Plusieurs fédérations plaident pour des dérogations spécifiques, similaires à celles qui existent dans d’autres pays européens. L’issue de ce bras de fer réglementaire reste incertaine, mais elle conditionne l’avenir d’un pan entier de la culture automobile française.

Marques et modèles à surveiller : Hyundai, Mercedes, Audi

Le paysage concurrentiel de 2024 montre des trajectoires contrastées selon les constructeurs. Hyundai poursuit sa montée en gamme avec des modèles électriques qui rivalisent directement avec les références européennes, tant sur l’autonomie de la batterie que sur les équipements de série.

Mercedes accélère sur le segment premium électrique, tout en maintenant une offre thermique et hybride étoffée. La marque joue sur les deux tableaux, consciente que sa clientèle n’est pas prête à basculer uniformément vers l’électrique.

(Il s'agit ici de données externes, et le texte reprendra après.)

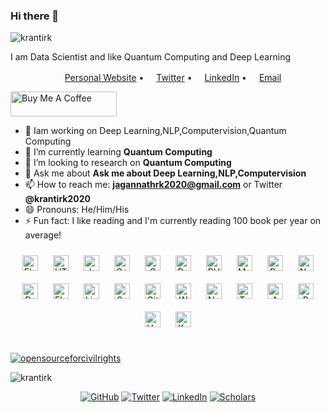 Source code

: ### Hi there 👋

<p align="left"> <img src="https://komarev.com/ghpvc/?username=krantirk" alt="krantirk" /> </p>

I am Data Scientist and like Quantum Computing and Deep Learning

<p align="center">
  <a href="https://krantirk.net/"><img src="https://img.icons8.com/color/96/000000/internet.png" height="16"/>Personal Website</a> •
  <a href="https://twitter.com/krantirk2020"><img src="https://img.icons8.com/color/96/000000/twitter-circled.png" height="16"/>Twitter</a> •
  <a href="https://www.linkedin.com/in/krantirk/"><img src="https://img.icons8.com/color/96/000000/linkedin-circled.png" height="16"/>LinkedIn</a> •
  <a href="mailto:jagannathrk2020@gmail.com"><img src="https://img.icons8.com/color/96/000000/email.png" height="16"/>Email</a>
</p>
  <a href="https://www.buymeacoffee.com/krantirk" target="_blank" rel="noreferrer nofollow">	
      <img src="https://cdn.buymeacoffee.com/buttons/default-red.png" alt="Buy Me A Coffee" height="40" width="170" >	
    </a>	



- 🔭 Iam working on Deep Learning,NLP,Computervision,Quantum Computing
- 🌱 I’m currently learning **Quantum Computing** 
- 👯 I’m looking to research on **Quantum Computing**
- 💬 Ask me about **Ask me about Deep Learning,NLP,Computervision**
- 📫 How to reach me: **jagannathrk2020@gmail.com** or Twitter **@krantirk2020** 
- 😄 Pronouns: He/Him/His
- ⚡ Fun fact: I like reading and I'm currently  reading 100 book per year on average!

<div align="center">  
<img style="margin: 10px" src="https://profilinator.rishav.dev/skills-assets/electron-original.svg" alt="Electron" height="25" />  
<img style="margin: 10px" src="https://profilinator.rishav.dev/skills-assets/html5-original-wordmark.svg" alt="HTML5" height="25" />  
<img style="margin: 10px" src="https://profilinator.rishav.dev/skills-assets/javascript-original.svg" alt="JavaScript" height="25" />  
<img style="margin: 10px" src="https://profilinator.rishav.dev/skills-assets/cplusplus-original.svg" alt="C++" height="25" />  
<img style="margin: 10px" src="https://profilinator.rishav.dev/skills-assets/c-original.svg" alt="C" height="25" />  
<img style="margin: 10px" src="https://profilinator.rishav.dev/skills-assets/docker-original-wordmark.svg" alt="Docker" height="25" />  
<img style="margin: 10px" src="https://profilinator.rishav.dev/skills-assets/php-original.svg" alt="PHP" height="25" />  
<img style="margin: 10px" src="https://profilinator.rishav.dev/skills-assets/mysql-original-wordmark.svg" alt="MySQL" height="25" />  
<img style="margin: 10px" src="https://profilinator.rishav.dev/skills-assets/python-original.svg" alt="Python" height="25" />  
<img style="margin: 10px" src="https://profilinator.rishav.dev/skills-assets/nginx-original.svg" alt="Nginx" height="25" />  
<img style="margin: 10px" src="https://profilinator.rishav.dev/skills-assets/gnu_bash-icon.svg" alt="Bash" height="25" />  
<img style="margin: 10px" src="https://profilinator.rishav.dev/skills-assets/flask.png" alt="Flask" height="25" />  
<img style="margin: 10px" src="https://profilinator.rishav.dev/skills-assets/linux-original.svg" alt="Linux" height="25" />  
<img style="margin: 10px" src="https://profilinator.rishav.dev/skills-assets/sass-original.svg" alt="Sass" height="25" />  
<img style="margin: 10px" src="https://profilinator.rishav.dev/skills-assets/git-scm-icon.svg" alt="Git" height="25" />  
<img style="margin: 10px" src="https://profilinator.rishav.dev/skills-assets/wordpress.png" alt="WordPress" height="25" />  
<img style="margin: 10px" src="https://profilinator.rishav.dev/skills-assets/nodejs-original-wordmark.svg" alt="Node.js" height="25" />  
<img style="margin: 10px" src="https://profilinator.rishav.dev/skills-assets/tensorflow-icon.svg" alt="TensorFlow" height="25" />  
<img style="margin: 10px" src="https://profilinator.rishav.dev/skills-assets/amazonwebservices-original-wordmark.svg" alt="AWS" height="25" />  
<img style="margin: 10px" src="https://profilinator.rishav.dev/skills-assets/r.svg" alt="R" height="25" />  
<img style="margin: 10px" src="https://profilinator.rishav.dev/skills-assets/unity.png" alt="Unity" height="25" />  
<img style="margin: 10px" src="https://profilinator.rishav.dev/skills-assets/keras.png" alt="Keras" height="25" />  
</div>  

<br/>  


[![opensourceforcivilrights](https://badges.opensourceforcivilrights.com/blm.svg)](https://opensourceforcivilrights.com)
<p float="center">
  <img align="center" src="https://github-readme-stats.vercel.app/api/top-langs/?username=krantirk&layout=compact&hide=html" alt="krantirk"  />
</p>


<p align="center">
	<a href="https://github.com/krantirk"><img src="https://img.shields.io/github/followers/krantirk.svg?label=GitHub&style=social" alt="GitHub"></a>
	<a href="https://twitter.com/krantirk2020"><img src="https://img.shields.io/twitter/follow/krantirk?label=Twitter&style=social" alt="Twitter"></a>
	<a href="https://www.linkedin.com/in/krantirk"><img src="https://img.shields.io/badge/LinkedIn--_.svg?style=social&logo=linkedin" alt="LinkedIn"></a>
	<a href="https://scholar.google.com/citations?hl=en&user=plAA0moAAAAJ"><img src="https://img.shields.io/badge/Scholar-1k-_.svg?style=social&logo=google-scholar" alt="Scholars"></a>
</p>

  • Audi repositionne sa gamme autour de plateformes électriques dédiées, avec un objectif affiché de réduction progressive des moteurs thermiques
  • Hyundai mise sur un rapport prix-équipement agressif pour capter des parts de marché en Europe
  • Mercedes maintient des prix élevés mais investit massivement dans la recharge ultra-rapide et les services connectés

Le marché automobile de 2024 ne se résume pas à un affrontement entre électrique et thermique. Les stratégies de contournement réglementaire, la montée de l’hybride comme motorisation dominante en France, et les tensions autour des ZFE dessinent un paysage bien plus fragmenté que les discours binaires ne le laissent paraître. Chaque critère (budget, usage quotidien, contraintes ZFE, valeur de revente) pèse désormais autant que le type de motorisation dans la décision d’achat.